When neighbours intervened, she left the place. Immediately, the respondent returned to India with her dresses and other articles. It is clear from
the evidence of C.P.W. 1 that she has no previous contact with the above lady and no enmity with her. In such a situation it is difficult to believe
that incident Analysing the evidence of both parties, it is seen that they are blaming each other and no particular incident of cruelty was proved in
this case.
9. Here, the appellant approached this Court u/s 13(1) (ia) and (ib) of the Hindu Marriage Act, 1955 for divorce. The relevant portion of Section
13 reads thus:
13. Divorce.-- (1) Any marriage solemnised, whether before or after the commencement of this Act, may, on a petition presented by either the
husband or the wife, be dissolved by a decree of divorce on the ground that the other party--
(i) *** *** ***
(ia) has, after the solemnisation of the marriage, treated the petitioner with cruelty; or
(ib) has deserted the petitioner for a continuous period of not less than two years immediately preceding the presentation of the petition; or
The word ''cruelty'' is not defined in the Statute and the circumstances leading to cruelty draw from various incidents deposed by the parties. In a
social life, while both parties are living together as per marital tie, the husband and wife have to take certain precautionary measures for the smooth
flow of the marital life. The behavioural pattern of the couple must be adjusted in each incident during the subsistence of the marital tie. When one
of the parties approached the court alleging cruelty, it is the primary responsibility of the petitioner to plead and establish a particular incident at
particular place happened or such incidents happened at particular places during the subsistence of the marital relationship. Therefore, we are of
the opinion that ''cruelty'' as a ground for divorce is not found in his evidence. In the normal course of their matrimonial life, some incidents
happened while residing in India and out side. As a part of the marital life, such acts committed cannot be called acts of cruelty within the meaning
of Section 13(1)(ia). The demand of dowry and allegation of illicit relation of the husband in the written statement are not proved and those cannot
amount to cruelty. Apex court in R.V.E. Venkatachala Gounder Vs. Arulmigu Viswesaraswami and V.P. Temple and Another, discussed the
principle of standard of proof required for proving a fact in both civil and criminal cases, the Court held thus: (para 28)

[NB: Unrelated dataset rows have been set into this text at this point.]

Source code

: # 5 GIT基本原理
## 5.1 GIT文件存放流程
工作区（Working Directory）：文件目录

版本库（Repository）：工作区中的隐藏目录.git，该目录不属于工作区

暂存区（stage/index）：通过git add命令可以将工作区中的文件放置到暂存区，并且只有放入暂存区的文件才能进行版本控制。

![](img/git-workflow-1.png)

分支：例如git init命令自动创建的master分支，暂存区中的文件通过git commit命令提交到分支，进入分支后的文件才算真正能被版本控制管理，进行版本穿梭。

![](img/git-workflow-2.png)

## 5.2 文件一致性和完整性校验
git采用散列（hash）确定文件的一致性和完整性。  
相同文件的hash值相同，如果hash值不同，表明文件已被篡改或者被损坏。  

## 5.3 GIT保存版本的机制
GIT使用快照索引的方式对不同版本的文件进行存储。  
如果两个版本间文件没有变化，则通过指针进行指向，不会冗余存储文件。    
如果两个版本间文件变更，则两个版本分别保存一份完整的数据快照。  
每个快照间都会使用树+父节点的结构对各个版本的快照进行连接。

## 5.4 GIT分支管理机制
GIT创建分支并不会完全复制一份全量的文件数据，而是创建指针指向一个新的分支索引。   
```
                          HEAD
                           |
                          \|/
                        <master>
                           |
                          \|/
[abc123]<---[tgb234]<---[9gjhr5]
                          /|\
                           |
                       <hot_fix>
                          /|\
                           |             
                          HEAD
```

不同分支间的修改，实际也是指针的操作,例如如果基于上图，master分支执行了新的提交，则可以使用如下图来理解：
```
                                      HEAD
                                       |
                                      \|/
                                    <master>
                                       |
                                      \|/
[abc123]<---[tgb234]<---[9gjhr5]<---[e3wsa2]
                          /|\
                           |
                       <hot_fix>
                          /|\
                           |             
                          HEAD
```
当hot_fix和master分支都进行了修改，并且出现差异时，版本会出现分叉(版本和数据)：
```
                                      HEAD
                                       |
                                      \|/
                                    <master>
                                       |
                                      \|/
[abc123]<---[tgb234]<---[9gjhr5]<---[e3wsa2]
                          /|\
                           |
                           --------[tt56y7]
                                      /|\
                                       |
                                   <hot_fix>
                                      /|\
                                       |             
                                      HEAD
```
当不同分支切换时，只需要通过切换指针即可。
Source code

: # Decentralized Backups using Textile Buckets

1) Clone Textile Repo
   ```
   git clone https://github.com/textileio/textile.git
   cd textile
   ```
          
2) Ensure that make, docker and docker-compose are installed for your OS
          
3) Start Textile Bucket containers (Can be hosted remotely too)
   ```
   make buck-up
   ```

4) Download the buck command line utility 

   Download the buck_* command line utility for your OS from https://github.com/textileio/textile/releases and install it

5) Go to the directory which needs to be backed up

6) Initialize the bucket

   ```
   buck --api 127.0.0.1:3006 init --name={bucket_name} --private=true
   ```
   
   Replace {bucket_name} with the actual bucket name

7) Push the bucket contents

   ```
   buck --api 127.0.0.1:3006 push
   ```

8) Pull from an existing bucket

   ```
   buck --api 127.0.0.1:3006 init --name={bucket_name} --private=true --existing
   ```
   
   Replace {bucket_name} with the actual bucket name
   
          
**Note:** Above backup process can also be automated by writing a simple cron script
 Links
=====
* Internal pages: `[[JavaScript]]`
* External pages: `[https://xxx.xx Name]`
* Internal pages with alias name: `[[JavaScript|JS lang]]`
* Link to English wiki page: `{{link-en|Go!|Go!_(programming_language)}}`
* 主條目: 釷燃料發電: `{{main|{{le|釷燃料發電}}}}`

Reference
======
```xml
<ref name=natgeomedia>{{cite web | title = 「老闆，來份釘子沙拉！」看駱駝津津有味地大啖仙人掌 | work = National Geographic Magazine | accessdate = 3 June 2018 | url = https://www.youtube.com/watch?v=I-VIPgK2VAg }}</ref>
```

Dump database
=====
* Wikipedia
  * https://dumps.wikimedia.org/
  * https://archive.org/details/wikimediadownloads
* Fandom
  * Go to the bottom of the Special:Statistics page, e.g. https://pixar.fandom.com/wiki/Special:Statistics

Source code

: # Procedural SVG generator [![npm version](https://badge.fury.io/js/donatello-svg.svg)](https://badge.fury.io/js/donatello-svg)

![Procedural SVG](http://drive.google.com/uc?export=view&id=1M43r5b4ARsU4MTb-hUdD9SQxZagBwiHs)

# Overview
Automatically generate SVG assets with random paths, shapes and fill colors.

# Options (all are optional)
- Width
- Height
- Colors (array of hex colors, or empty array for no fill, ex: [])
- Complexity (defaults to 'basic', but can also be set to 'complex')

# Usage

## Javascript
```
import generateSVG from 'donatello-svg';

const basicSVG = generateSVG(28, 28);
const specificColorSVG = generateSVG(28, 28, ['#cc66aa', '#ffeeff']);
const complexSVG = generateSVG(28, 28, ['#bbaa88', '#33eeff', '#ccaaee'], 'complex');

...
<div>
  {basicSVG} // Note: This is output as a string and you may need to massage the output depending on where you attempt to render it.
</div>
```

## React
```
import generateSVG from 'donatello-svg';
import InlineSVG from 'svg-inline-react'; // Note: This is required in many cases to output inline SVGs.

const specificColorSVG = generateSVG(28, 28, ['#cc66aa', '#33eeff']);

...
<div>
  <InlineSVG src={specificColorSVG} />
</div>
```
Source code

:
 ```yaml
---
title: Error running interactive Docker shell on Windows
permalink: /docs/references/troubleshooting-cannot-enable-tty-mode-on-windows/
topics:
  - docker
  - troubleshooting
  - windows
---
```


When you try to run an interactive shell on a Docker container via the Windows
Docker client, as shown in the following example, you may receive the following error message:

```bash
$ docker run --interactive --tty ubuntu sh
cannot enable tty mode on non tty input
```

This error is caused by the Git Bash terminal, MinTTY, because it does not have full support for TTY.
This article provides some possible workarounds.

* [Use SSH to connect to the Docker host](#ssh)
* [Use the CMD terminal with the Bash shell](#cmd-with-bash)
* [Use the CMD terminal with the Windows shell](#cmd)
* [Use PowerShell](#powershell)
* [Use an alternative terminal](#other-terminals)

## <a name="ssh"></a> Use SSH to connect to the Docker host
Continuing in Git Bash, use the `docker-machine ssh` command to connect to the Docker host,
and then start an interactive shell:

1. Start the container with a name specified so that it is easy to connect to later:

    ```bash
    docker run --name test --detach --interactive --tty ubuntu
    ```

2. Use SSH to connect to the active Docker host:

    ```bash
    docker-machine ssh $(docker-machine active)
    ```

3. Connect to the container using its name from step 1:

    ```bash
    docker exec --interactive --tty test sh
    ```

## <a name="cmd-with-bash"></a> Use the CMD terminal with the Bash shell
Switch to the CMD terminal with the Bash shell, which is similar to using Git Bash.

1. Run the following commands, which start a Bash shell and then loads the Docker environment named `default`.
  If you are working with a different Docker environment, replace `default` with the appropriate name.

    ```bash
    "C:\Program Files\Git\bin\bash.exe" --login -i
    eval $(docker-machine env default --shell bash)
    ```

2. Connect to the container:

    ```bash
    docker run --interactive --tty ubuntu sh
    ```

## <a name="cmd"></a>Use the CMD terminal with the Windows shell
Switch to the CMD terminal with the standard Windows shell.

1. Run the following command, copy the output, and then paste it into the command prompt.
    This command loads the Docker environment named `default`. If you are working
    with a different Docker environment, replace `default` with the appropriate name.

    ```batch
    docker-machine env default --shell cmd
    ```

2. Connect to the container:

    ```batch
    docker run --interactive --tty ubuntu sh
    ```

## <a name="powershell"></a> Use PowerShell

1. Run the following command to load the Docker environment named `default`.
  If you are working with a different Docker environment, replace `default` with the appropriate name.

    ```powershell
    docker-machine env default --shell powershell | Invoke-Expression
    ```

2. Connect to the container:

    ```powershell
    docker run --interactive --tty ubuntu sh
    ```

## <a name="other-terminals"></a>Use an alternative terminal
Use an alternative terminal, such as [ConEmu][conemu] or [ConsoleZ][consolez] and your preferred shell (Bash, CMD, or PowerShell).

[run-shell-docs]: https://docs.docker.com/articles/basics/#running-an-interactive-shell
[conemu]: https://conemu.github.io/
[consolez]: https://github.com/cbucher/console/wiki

Whether a civil or a criminal case, the anvil for testing of ''proved'', ''disproved'' and ''not proved'', as defined in Section 3 of the Indian Evidence
Act, 1872, is one and the same. A fact is said to have been ''proved'' when, if considering the matters before it, the Court either believes it to exist,
or considers its existence so probable that a prudent man ought, under the circumstances of a particular case, to act upon the supposition that it
exists. It is the evaluation of the result drawn by applicability of the rule, which makes the difference. ''The probative effects of evidence in civil and
criminal cases are not however always the same and it has been laid down that a fact may be regarded as proved for purposes of a civil suit,
though the evidence may not be considered sufficient for a conviction in a criminal case. BEST says: there is a strong and marked difference as to
the effect of evidence in civil and criminal proceedings. In the former a mere preponderance of probability, due regard being head to the burden of
proof, is a sufficient basis of decision: but in the latter, especially when the offence charged amounts to treason or felony, a much higher degree of
assurance is required. (BEST, S. 95). While civil cases may be proved by a mere preponderance of evidence, in criminal cases the prosecution
must prove the charge beyond reasonable doubt''. (See Sarkar on Evidence, 15th Edition, pp. 58-59). In the words of Denning LJ (Bater v. B.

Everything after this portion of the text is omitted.